Wilson's speedy Lightning doesn't fill 'er up. He's fast, brash and stuck in a charming, small town with the usual assortment of characters, and he's bound to appreciate their virtues, but this dude's been done a thousand times. There's no Andy (Toy Story), not even a baby Boo (Monsters, Inc.), to give Lightning a flash of reality.
Pixar's magic, powered by Disney's new animation chief, director John Lasseter, pops in and out with clever lines, sight gags and strong emotional pull. The catchy pop-country soundtrack fits the movie. It's not loaded with adult jokes and it's still a better way to kill a couple of hours than the usual trash. Inviting Western landscapes and golden roads and backdrops are well done. Light, sound and color are as crisp as an Arizona dawn.
Through no fault of the animators, who do what they can to make the cars compelling and often succeed, both plot and characters are weak and the cluttered story is marginally interesting—nostalgia with an anti-growth twist topped off with a racing rematch and romance. This model has just two speeds: dizzyingly fast and agonizingly slow. Cars drags and putters when it should zoom and it whizzes by when it should brake.
But a fleet of vehicles sputtering at one another for two hours is an accomplishment only Pixar could master and Pixar's pit stop crew produces more of the same, albeit in smaller measure. Its Cars are as shiny as a new automobile and barely worth taking out for a slow, summer spin.

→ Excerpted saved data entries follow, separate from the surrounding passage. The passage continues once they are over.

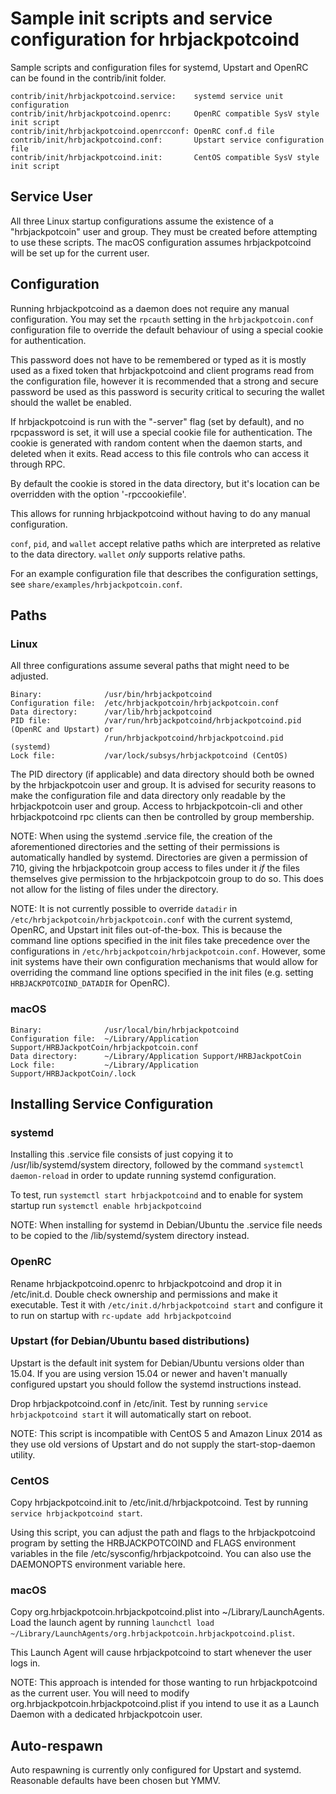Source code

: Sample init scripts and service configuration for hrbjackpotcoind
==========================================================

Sample scripts and configuration files for systemd, Upstart and OpenRC
can be found in the contrib/init folder.

    contrib/init/hrbjackpotcoind.service:    systemd service unit configuration
    contrib/init/hrbjackpotcoind.openrc:     OpenRC compatible SysV style init script
    contrib/init/hrbjackpotcoind.openrcconf: OpenRC conf.d file
    contrib/init/hrbjackpotcoind.conf:       Upstart service configuration file
    contrib/init/hrbjackpotcoind.init:       CentOS compatible SysV style init script

Service User
---------------------------------

All three Linux startup configurations assume the existence of a "hrbjackpotcoin" user
and group.  They must be created before attempting to use these scripts.
The macOS configuration assumes hrbjackpotcoind will be set up for the current user.

Configuration
---------------------------------

Running hrbjackpotcoind as a daemon does not require any manual configuration. You may
set the `rpcauth` setting in the `hrbjackpotcoin.conf` configuration file to override
the default behaviour of using a special cookie for authentication.

This password does not have to be remembered or typed as it is mostly used
as a fixed token that hrbjackpotcoind and client programs read from the configuration
file, however it is recommended that a strong and secure password be used
as this password is security critical to securing the wallet should the
wallet be enabled.

If hrbjackpotcoind is run with the "-server" flag (set by default), and no rpcpassword is set,
it will use a special cookie file for authentication. The cookie is generated with random
content when the daemon starts, and deleted when it exits. Read access to this file
controls who can access it through RPC.

By default the cookie is stored in the data directory, but it's location can be overridden
with the option '-rpccookiefile'.

This allows for running hrbjackpotcoind without having to do any manual configuration.

`conf`, `pid`, and `wallet` accept relative paths which are interpreted as
relative to the data directory. `wallet` *only* supports relative paths.

For an example configuration file that describes the configuration settings,
see `share/examples/hrbjackpotcoin.conf`.

Paths
---------------------------------

### Linux

All three configurations assume several paths that might need to be adjusted.

    Binary:              /usr/bin/hrbjackpotcoind
    Configuration file:  /etc/hrbjackpotcoin/hrbjackpotcoin.conf
    Data directory:      /var/lib/hrbjackpotcoind
    PID file:            /var/run/hrbjackpotcoind/hrbjackpotcoind.pid (OpenRC and Upstart) or
                         /run/hrbjackpotcoind/hrbjackpotcoind.pid (systemd)
    Lock file:           /var/lock/subsys/hrbjackpotcoind (CentOS)

The PID directory (if applicable) and data directory should both be owned by the
hrbjackpotcoin user and group. It is advised for security reasons to make the
configuration file and data directory only readable by the hrbjackpotcoin user and
group. Access to hrbjackpotcoin-cli and other hrbjackpotcoind rpc clients can then be
controlled by group membership.

NOTE: When using the systemd .service file, the creation of the aforementioned
directories and the setting of their permissions is automatically handled by
systemd. Directories are given a permission of 710, giving the hrbjackpotcoin group
access to files under it _if_ the files themselves give permission to the
hrbjackpotcoin group to do so. This does not allow
for the listing of files under the directory.

NOTE: It is not currently possible to override `datadir` in
`/etc/hrbjackpotcoin/hrbjackpotcoin.conf` with the current systemd, OpenRC, and Upstart init
files out-of-the-box. This is because the command line options specified in the
init files take precedence over the configurations in
`/etc/hrbjackpotcoin/hrbjackpotcoin.conf`. However, some init systems have their own
configuration mechanisms that would allow for overriding the command line
options specified in the init files (e.g. setting `HRBJACKPOTCOIND_DATADIR` for
OpenRC).

### macOS

    Binary:              /usr/local/bin/hrbjackpotcoind
    Configuration file:  ~/Library/Application Support/HRBJackpotCoin/hrbjackpotcoin.conf
    Data directory:      ~/Library/Application Support/HRBJackpotCoin
    Lock file:           ~/Library/Application Support/HRBJackpotCoin/.lock

Installing Service Configuration
-----------------------------------

### systemd

Installing this .service file consists of just copying it to
/usr/lib/systemd/system directory, followed by the command
`systemctl daemon-reload` in order to update running systemd configuration.

To test, run `systemctl start hrbjackpotcoind` and to enable for system startup run
`systemctl enable hrbjackpotcoind`

NOTE: When installing for systemd in Debian/Ubuntu the .service file needs to be copied to the /lib/systemd/system directory instead.

### OpenRC

Rename hrbjackpotcoind.openrc to hrbjackpotcoind and drop it in /etc/init.d.  Double
check ownership and permissions and make it executable.  Test it with
`/etc/init.d/hrbjackpotcoind start` and configure it to run on startup with
`rc-update add hrbjackpotcoind`

### Upstart (for Debian/Ubuntu based distributions)

Upstart is the default init system for Debian/Ubuntu versions older than 15.04. If you are using version 15.04 or newer and haven't manually configured upstart you should follow the systemd instructions instead.

Drop hrbjackpotcoind.conf in /etc/init.  Test by running `service hrbjackpotcoind start`
it will automatically start on reboot.

NOTE: This script is incompatible with CentOS 5 and Amazon Linux 2014 as they
use old versions of Upstart and do not supply the start-stop-daemon utility.

### CentOS

Copy hrbjackpotcoind.init to /etc/init.d/hrbjackpotcoind. Test by running `service hrbjackpotcoind start`.

Using this script, you can adjust the path and flags to the hrbjackpotcoind program by
setting the HRBJACKPOTCOIND and FLAGS environment variables in the file
/etc/sysconfig/hrbjackpotcoind. You can also use the DAEMONOPTS environment variable here.

### macOS

Copy org.hrbjackpotcoin.hrbjackpotcoind.plist into ~/Library/LaunchAgents. Load the launch agent by
running `launchctl load ~/Library/LaunchAgents/org.hrbjackpotcoin.hrbjackpotcoind.plist`.

This Launch Agent will cause hrbjackpotcoind to start whenever the user logs in.

NOTE: This approach is intended for those wanting to run hrbjackpotcoind as the current user.
You will need to modify org.hrbjackpotcoin.hrbjackpotcoind.plist if you intend to use it as a
Launch Daemon with a dedicated hrbjackpotcoin user.

Auto-respawn
-----------------------------------

Auto respawning is currently only configured for Upstart and systemd.
Reasonable defaults have been chosen but YMMV.
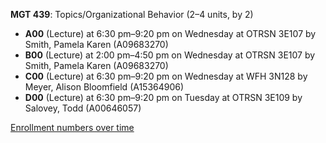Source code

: **MGT 439**: Topics/Organizational Behavior (2–4 units, by 2)

- **A00** (Lecture) at 6:30 pm–9:20 pm on Wednesday at OTRSN 3E107 by Smith, Pamela Karen (A09683270)
- **B00** (Lecture) at 2:00 pm–4:50 pm on Wednesday at OTRSN 3E107 by Smith, Pamela Karen (A09683270)
- **C00** (Lecture) at 6:30 pm–9:20 pm on Wednesday at WFH 3N128 by Meyer, Alison Bloomfield (A15364906)
- **D00** (Lecture) at 6:30 pm–9:20 pm on Tuesday at OTRSN 3E109 by Salovey, Todd (A00646057)

[Enrollment numbers over time](./MGT439.tsv)
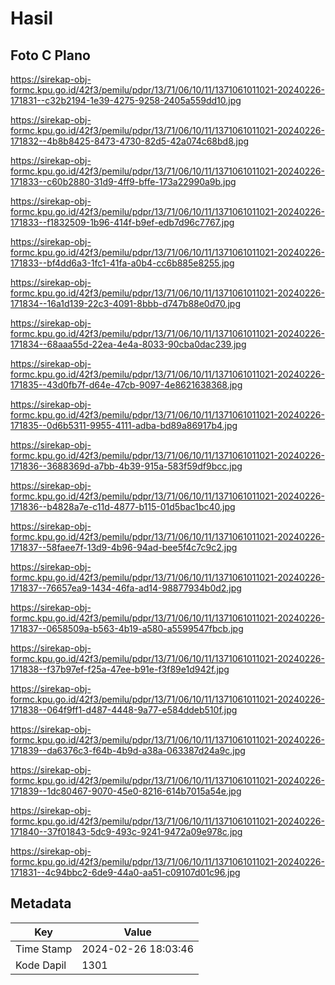 # Hasil

## Foto C Plano

https://sirekap-obj-formc.kpu.go.id/42f3/pemilu/pdpr/13/71/06/10/11/1371061011021-20240226-171831--c32b2194-1e39-4275-9258-2405a559dd10.jpg

https://sirekap-obj-formc.kpu.go.id/42f3/pemilu/pdpr/13/71/06/10/11/1371061011021-20240226-171832--4b8b8425-8473-4730-82d5-42a074c68bd8.jpg

https://sirekap-obj-formc.kpu.go.id/42f3/pemilu/pdpr/13/71/06/10/11/1371061011021-20240226-171833--c60b2880-31d9-4ff9-bffe-173a22990a9b.jpg

https://sirekap-obj-formc.kpu.go.id/42f3/pemilu/pdpr/13/71/06/10/11/1371061011021-20240226-171833--f1832509-1b96-414f-b9ef-edb7d96c7767.jpg

https://sirekap-obj-formc.kpu.go.id/42f3/pemilu/pdpr/13/71/06/10/11/1371061011021-20240226-171833--bf4dd6a3-1fc1-41fa-a0b4-cc6b885e8255.jpg

https://sirekap-obj-formc.kpu.go.id/42f3/pemilu/pdpr/13/71/06/10/11/1371061011021-20240226-171834--16a1d139-22c3-4091-8bbb-d747b88e0d70.jpg

https://sirekap-obj-formc.kpu.go.id/42f3/pemilu/pdpr/13/71/06/10/11/1371061011021-20240226-171834--68aaa55d-22ea-4e4a-8033-90cba0dac239.jpg

https://sirekap-obj-formc.kpu.go.id/42f3/pemilu/pdpr/13/71/06/10/11/1371061011021-20240226-171835--43d0fb7f-d64e-47cb-9097-4e8621638368.jpg

https://sirekap-obj-formc.kpu.go.id/42f3/pemilu/pdpr/13/71/06/10/11/1371061011021-20240226-171835--0d6b5311-9955-4111-adba-bd89a86917b4.jpg

https://sirekap-obj-formc.kpu.go.id/42f3/pemilu/pdpr/13/71/06/10/11/1371061011021-20240226-171836--3688369d-a7bb-4b39-915a-583f59df9bcc.jpg

https://sirekap-obj-formc.kpu.go.id/42f3/pemilu/pdpr/13/71/06/10/11/1371061011021-20240226-171836--b4828a7e-c11d-4877-b115-01d5bac1bc40.jpg

https://sirekap-obj-formc.kpu.go.id/42f3/pemilu/pdpr/13/71/06/10/11/1371061011021-20240226-171837--58faee7f-13d9-4b96-94ad-bee5f4c7c9c2.jpg

https://sirekap-obj-formc.kpu.go.id/42f3/pemilu/pdpr/13/71/06/10/11/1371061011021-20240226-171837--76657ea9-1434-46fa-ad14-98877934b0d2.jpg

https://sirekap-obj-formc.kpu.go.id/42f3/pemilu/pdpr/13/71/06/10/11/1371061011021-20240226-171837--0658509a-b563-4b19-a580-a5599547fbcb.jpg

https://sirekap-obj-formc.kpu.go.id/42f3/pemilu/pdpr/13/71/06/10/11/1371061011021-20240226-171838--f37b97ef-f25a-47ee-b91e-f3f89e1d942f.jpg

https://sirekap-obj-formc.kpu.go.id/42f3/pemilu/pdpr/13/71/06/10/11/1371061011021-20240226-171838--064f9ff1-d487-4448-9a77-e584ddeb510f.jpg

https://sirekap-obj-formc.kpu.go.id/42f3/pemilu/pdpr/13/71/06/10/11/1371061011021-20240226-171839--da6376c3-f64b-4b9d-a38a-063387d24a9c.jpg

https://sirekap-obj-formc.kpu.go.id/42f3/pemilu/pdpr/13/71/06/10/11/1371061011021-20240226-171839--1dc80467-9070-45e0-8216-614b7015a54e.jpg

https://sirekap-obj-formc.kpu.go.id/42f3/pemilu/pdpr/13/71/06/10/11/1371061011021-20240226-171840--37f01843-5dc9-493c-9241-9472a09e978c.jpg

https://sirekap-obj-formc.kpu.go.id/42f3/pemilu/pdpr/13/71/06/10/11/1371061011021-20240226-171831--4c94bbc2-6de9-44a0-aa51-c09107d01c96.jpg


## Metadata

| Key        | Value               |
| ---------- | ------------------- |
| Time Stamp | 2024-02-26 18:03:46 |
| Kode Dapil | 1301                |



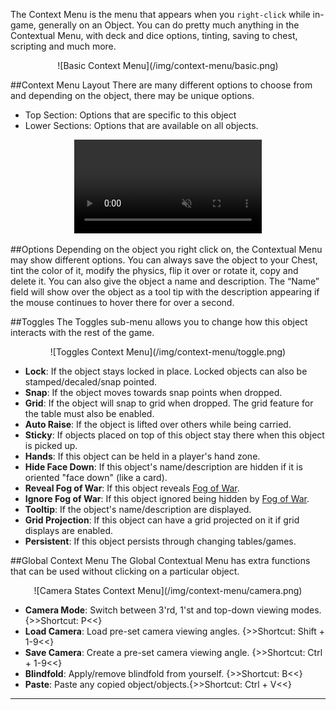 The Context Menu is the menu that appears when you `right-click` while in-game, generally on an Object. You can do pretty much anything in the Contextual Menu, with deck and dice options, tinting, saving to chest, scripting and much more.

<center>![Basic Context Menu](/img/context-menu/basic.png)</center>

##Context Menu Layout
There are many different options to choose from and depending on the object, there may be unique options.

* Top Section: Options that are specific to this object
* Lower Sections: Options that are available on all objects.

<center>
    <video controls
        loop
        autoPlay
        muted
        src="/img/context-menu/context-demo.webm">
        Sorry, your browser doesn't support embedded videos.
    </video>
</center>

##Options
Depending on the object you right click on, the Contextual Menu may show different options. You can always save the object to your Chest, tint the color of it, modify the physics, flip it over or rotate it, copy and delete it. You can also give the object a name and description. The “Name” field will show over the object as a tool tip with the description appearing if the mouse continues to hover there for over a second.

##Toggles
The Toggles sub-menu allows you to change how this object interacts with the rest of the game.

<center>![Toggles Context Menu](/img/context-menu/toggle.png)</center>

* **Lock**: If the object stays locked in place. Locked objects can also be stamped/decaled/snap pointed.
* **Snap**: If the object moves towards snap points when dropped.
* **Grid**: If the object will snap to grid when dropped. The grid feature for the table must also be enabled.
* **Auto Raise**: If the object is lifted over others while being carried.
* **Sticky**: If objects placed on top of this object stay there when this object is picked up.
* **Hands**: If this object can be held in a player's hand zone.
* **Hide Face Down**: If this object's name/description are hidden if it is oriented "face down" (like a card).
* **Reveal Fog of War**: If this object reveals [Fog of War](/game-tools/zone-tools#fog-of-war-zone).
* **Ignore Fog of War**: If this object ignored being hidden by [Fog of War](/game-tools/zone-tools#fog-of-war-zone).
* **Tooltip**: If the object's name/description are displayed.
* **Grid Projection**: If this object can have a grid projected on it if grid displays are enabled.
* **Persistent**: If this object persists through changing tables/games.

##Global Context Menu
The Global Contextual Menu has extra functions that can be used without clicking on a particular object.

<center>![Camera States Context Menu](/img/context-menu/camera.png)</center>

* **Camera Mode**: Switch between 3'rd, 1'st and top-down viewing modes. {>>Shortcut: P<<}
* **Load Camera**: Load pre-set camera viewing angles. {>>Shortcut: Shift + 1-9<<}
* **Save Camera**: Create a pre-set camera viewing angle. {>>Shortcut: Ctrl + 1-9<<}
* **Blindfold**: Apply/remove blindfold from yourself. {>>Shortcut: B<<}
* **Paste**: Paste any copied object/objects.{>>Shortcut: Ctrl + V<<}

---
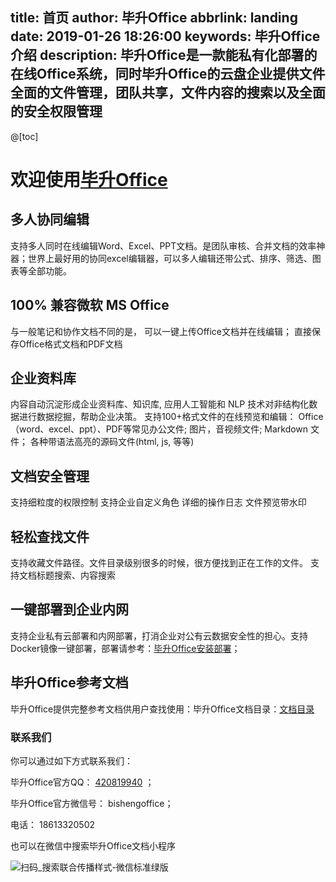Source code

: title: 首页
author: 毕升Office
abbrlink: landing
date: 2019-01-26 18:26:00
keywords: 毕升Office介绍
description: 毕升Office是一款能私有化部署的在线Office系统，同时毕升Office的云盘企业提供文件全面的文件管理，团队共享，文件内容的搜索以及全面的安全权限管理
---
@[toc]
# 欢迎使用[毕升Office](https://bishengoffice.com/)
## 多人协同编辑
支持多人同时在线编辑Word、Excel、PPT文档。是团队审核、合并文档的效率神器；世界上最好用的协同excel编辑器，可以多人编辑还带公式、排序、筛选、图表等全部功能。
## 100% 兼容微软 MS Office
与一般笔记和协作文档不同的是，
可以一键上传Office文档并在线编辑；
直接保存Office格式文档和PDF文档
## 企业资料库
内容自动沉淀形成企业资料库、知识库, 应用人工智能和 NLP 技术对非结构化数据进行数据挖掘，帮助企业决策。
支持100+格式文件的在线预览和编辑：
Office（word、excel、ppt）、PDF等常见办公文件;
图片，音视频文件;
Markdown 文件；
各种带语法高亮的源码文件(html, js, 等等)

## 文档安全管理
支持细粒度的权限控制
支持企业自定义角色
详细的操作日志
文件预览带水印

## 轻松查找文件
支持收藏文件路径。文件目录级别很多的时候，很方便找到正在工作的文件。
支持文档标题搜索、内容搜索

## 一键部署到企业内网
支持企业私有云部署和内网部署，打消企业对公有云数据安全性的担心。支持Docker镜像一键部署，部署请参考：[毕升Office安装部署](https://www.bishengoffice.com/apps/blog/posts/install.html)；

## 毕升Office参考文档

毕升Office提供完整参考文档供用户查找使用：毕升Office文档目录：[文档目录](https://www.bishengoffice.com/apps/blog/categories/)

### 联系我们

你可以通过如下方式联系我们：

毕升Office官方QQ：  [420819940](tencent://AddContact/?fromId=45&fromSubId=1&subcmd=all&uin=420819940&website=www.oicqzone.com) ；

毕升Office官方微信号：  bishengoffice；

电话： 18613320502

也可以在微信中搜索毕升Office文档小程序

![扫码_搜索联合传播样式-微信标准绿版](https://bisheng-public.nodoc.cn/resource/扫码_搜索联合传播样式-微信标准绿版.png)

Wanting to like it better a second time, Cars doesn't slide into gear much easier on DVD, though the format invites closer inspection and appreciation of the excellent automotive animation and details such as "braking news" and Sally's motel's Lincoln Continental breakfast. Press the pause button as it scrolls down the wall of bumper stickers for some clever lines.
A line about the Interstate Highway cutting through versus Route 66 moving with the landscape—form follows function—might have worked better had it been developed but, as it is, the story lacks conflict.
The DVD premiere's spare parts suggest that double dipping may lie down the road but, frankly, a disc that keeps things simple is rather refreshing. The highlight is Inspiration for Cars, creator John Lasseter's reminiscent take on the movie, which includes a glimpse of his father, Paul, a Chevrolet parts manager, and men who wear Jack Daniels logos with names like Humpy Wheeler who are involved with the National Association of Stock Car Auto Racing (NASCAR).
The widescreen edition includes a few deleted scenes in sketches, One Man Band the cynical, very European animated short which accompanied this summer release, an amusing new short featuring the tow-truck character, Mater and the Ghostlight, previews of Pixar's Ratatouille and Disney's upcoming Platinum Edition DVD for Peter Pan and a separate feature of the movie's closing gag sequence without the end credits. The main menu includes time stamps—an extremely useful and underused DVD tool.